** Opening Data section block **

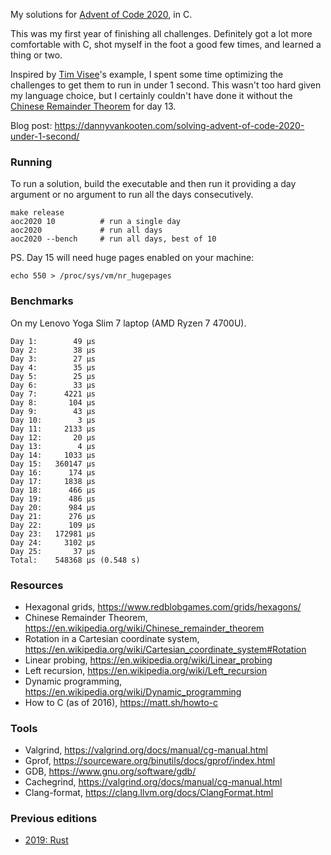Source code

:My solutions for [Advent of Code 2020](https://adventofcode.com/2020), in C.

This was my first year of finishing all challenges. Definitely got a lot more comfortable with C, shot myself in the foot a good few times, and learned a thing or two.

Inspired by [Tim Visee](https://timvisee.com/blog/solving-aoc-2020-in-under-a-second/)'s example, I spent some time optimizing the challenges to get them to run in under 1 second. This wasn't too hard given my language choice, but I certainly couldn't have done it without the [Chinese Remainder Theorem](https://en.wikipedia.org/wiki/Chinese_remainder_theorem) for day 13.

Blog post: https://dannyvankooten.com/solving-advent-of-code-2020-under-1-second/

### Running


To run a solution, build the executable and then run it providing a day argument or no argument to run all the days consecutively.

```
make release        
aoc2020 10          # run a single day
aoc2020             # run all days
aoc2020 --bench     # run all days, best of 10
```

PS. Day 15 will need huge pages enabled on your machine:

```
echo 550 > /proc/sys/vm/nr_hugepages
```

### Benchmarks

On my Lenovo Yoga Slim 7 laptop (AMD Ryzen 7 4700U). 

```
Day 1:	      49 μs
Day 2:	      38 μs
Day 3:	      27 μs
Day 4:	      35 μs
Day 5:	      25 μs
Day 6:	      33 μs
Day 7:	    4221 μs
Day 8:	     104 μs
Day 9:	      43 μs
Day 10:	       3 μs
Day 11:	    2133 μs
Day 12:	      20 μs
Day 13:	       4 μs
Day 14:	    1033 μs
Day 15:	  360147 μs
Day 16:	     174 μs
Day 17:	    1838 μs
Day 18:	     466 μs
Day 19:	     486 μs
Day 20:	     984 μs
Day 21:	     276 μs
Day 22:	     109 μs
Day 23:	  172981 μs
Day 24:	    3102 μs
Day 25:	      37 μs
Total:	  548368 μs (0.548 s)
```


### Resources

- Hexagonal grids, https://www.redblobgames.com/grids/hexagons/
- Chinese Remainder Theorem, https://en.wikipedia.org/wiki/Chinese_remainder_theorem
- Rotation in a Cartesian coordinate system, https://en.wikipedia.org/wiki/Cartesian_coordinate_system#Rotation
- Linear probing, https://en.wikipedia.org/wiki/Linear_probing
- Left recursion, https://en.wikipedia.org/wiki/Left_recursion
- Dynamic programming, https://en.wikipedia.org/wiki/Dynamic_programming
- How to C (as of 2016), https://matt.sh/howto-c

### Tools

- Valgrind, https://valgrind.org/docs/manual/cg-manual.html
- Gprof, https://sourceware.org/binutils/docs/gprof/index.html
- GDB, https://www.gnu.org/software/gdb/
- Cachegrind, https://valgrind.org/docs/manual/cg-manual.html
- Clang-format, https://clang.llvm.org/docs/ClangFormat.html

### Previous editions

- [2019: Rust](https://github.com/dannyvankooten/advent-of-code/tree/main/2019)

** Closing Data section block **

Take every line above carrying "solving" and return it.

Inspired by [Tim Visee](https://timvisee.com/blog/solving-aoc-2020-in-under-a-second/)'s example, I spent some time optimizing the challenges to get them to run in under 1 second. This wasn't too hard given my language choice, but I certainly couldn't have done it without the [Chinese Remainder Theorem](https://en.wikipedia.org/wiki/Chinese_remainder_theorem) for day 13.
Blog post: https://dannyvankooten.com/solving-advent-of-code-2020-under-1-second/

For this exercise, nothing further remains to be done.